The Top Reason Why You Shouldn't Eat Oatmeal, Says a Dietitian
Oatmeal is a super-versatile food that many of us love to eat for breakfast, a snack, or even as a savory side dish. And while it's a great whole grain offering, oatmeal can be a problem if you have stomach issues, especially individuals with certain gastrointestinal issues like irritable bowel disease. One cup of oats contains a little over 8 grams of fiber.
"If you have a sensitive stomach, the fiber in the oatmeal may cause you to experience bloating and gas," says Roxana Ehsani, MS, RD, CSSD, LDN, Registered Dietitian Nutritionist and Media Spokesperson for the Academy of Nutrition and Dietetics.
If you can't tolerate lots of fiber or other high fiber foods, it might be best to skip the oatmeal and instead choose a lower fiber grain option.
"If a person is avoiding oatmeal due to its high fiber content and struggles to tolerate high fiber foods, they could choose cream of wheat, grits or white rice, which are all lower in fiber than oats," says Ehsani.
And if you have celiac disease, be sure to look for gluten-free certified oats, as regular oats found in the cereal aisle may be contaminated with gluten, adds Ehsani.
But ultimately, it's about what you're putting in your oatmeal that can lead to the biggest problems.
"If you eat oatmeal and add sweetness like brown sugar, honey and/or maple syrup, you're increasing the amount of total calories and bumping up the total carbohydrates amount as well," says Ehsani. "[People] with pre-diabetes and diabetes may have to be cautious, as this may cause one's blood sugar to rise too high."

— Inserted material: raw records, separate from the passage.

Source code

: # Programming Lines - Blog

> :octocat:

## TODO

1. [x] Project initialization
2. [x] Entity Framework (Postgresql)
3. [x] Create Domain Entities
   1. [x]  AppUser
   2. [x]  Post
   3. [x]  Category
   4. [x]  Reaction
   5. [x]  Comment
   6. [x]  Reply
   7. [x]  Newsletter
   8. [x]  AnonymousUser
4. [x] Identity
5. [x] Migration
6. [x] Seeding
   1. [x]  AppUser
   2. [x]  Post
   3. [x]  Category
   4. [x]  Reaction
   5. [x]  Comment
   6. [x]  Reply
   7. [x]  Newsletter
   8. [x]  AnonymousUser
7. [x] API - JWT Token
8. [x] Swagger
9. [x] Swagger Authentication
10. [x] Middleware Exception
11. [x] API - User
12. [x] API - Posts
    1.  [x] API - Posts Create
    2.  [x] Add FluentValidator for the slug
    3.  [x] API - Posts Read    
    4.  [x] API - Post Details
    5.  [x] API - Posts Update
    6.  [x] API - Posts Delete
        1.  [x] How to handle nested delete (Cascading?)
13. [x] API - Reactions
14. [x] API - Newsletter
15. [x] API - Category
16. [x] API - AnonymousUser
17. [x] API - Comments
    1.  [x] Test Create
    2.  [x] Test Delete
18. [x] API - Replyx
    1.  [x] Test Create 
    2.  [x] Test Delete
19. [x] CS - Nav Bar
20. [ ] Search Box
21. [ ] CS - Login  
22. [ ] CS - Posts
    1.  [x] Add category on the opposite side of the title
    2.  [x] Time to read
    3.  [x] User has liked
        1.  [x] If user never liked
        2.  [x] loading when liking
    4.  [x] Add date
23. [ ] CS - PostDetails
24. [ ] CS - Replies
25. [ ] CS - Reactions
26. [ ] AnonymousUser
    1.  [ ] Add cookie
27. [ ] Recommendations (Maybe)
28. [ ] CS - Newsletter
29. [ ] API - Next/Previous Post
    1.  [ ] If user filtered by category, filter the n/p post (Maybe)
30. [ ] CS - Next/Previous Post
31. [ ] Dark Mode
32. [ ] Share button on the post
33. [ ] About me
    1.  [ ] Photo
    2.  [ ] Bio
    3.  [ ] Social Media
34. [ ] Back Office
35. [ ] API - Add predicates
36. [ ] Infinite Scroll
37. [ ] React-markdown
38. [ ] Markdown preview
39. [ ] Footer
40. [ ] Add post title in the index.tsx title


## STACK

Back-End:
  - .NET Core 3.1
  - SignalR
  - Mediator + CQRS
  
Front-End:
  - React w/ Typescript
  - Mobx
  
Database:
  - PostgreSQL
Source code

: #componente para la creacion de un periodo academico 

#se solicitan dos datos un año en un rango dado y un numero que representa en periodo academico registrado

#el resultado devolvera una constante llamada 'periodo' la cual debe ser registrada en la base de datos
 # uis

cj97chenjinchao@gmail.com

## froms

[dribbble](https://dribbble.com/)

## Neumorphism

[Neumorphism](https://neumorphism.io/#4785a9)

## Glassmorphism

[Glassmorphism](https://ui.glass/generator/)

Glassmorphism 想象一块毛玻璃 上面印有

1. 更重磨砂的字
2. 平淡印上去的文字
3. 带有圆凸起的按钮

This also can be a big issue with pre-packaged oatmeal.
"Be careful of those flavored oatmeal packets (pre-packaged or sweetened instant oatmeal). For example, oatmeal sold as maple syrup and brown sugar oatmeal, or strawberries and cream oatmeal, typically has a lot of added ingredients and sugar that makes the nutritious grain no longer nutritious," says Ehsani. "It's better to buy plain oatmeal and add your own nutritious toppings to it, like fresh fruit, nuts, seeds and/or nut butters and your own spices like cinnamon and cardamom to flavor up your bowl of oatmeal."
But adding sugar isn't the only thing that can make your oatmeal unhealthy.
"If you eat oatmeal made with whole milk or cream, you are making your heart-healthy bowl of oats, no longer heart-healthy. Instead, you are increasing the amount of saturated fat, which is directly linked to increasing one's bad LDL-cholesterol," says Ehsani. "To keep your bowl of oats heart-healthy, instead make your oatmeal with fat-free milk, non-dairy milk like almond milk or water."